Records excerpted from a collection:
────────

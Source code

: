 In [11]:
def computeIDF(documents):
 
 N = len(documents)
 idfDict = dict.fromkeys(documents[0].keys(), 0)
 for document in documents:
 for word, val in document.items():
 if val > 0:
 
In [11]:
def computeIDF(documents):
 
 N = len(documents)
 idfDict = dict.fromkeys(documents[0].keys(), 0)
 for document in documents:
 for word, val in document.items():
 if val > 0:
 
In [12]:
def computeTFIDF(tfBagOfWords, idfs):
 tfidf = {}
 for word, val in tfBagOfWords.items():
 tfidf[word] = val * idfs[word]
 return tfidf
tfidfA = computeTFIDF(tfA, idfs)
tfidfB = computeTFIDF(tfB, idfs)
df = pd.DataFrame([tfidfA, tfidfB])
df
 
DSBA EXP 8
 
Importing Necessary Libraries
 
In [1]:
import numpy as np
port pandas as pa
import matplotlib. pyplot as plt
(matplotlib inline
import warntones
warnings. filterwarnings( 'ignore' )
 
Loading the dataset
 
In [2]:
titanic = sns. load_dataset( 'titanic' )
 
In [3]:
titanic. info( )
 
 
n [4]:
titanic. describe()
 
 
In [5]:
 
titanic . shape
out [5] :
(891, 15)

────────

Every line above that includes the word "tfBagOfWords" should be listed.

def computeTFIDF(tfBagOfWords, idfs):
 for word, val in tfBagOfWords.items():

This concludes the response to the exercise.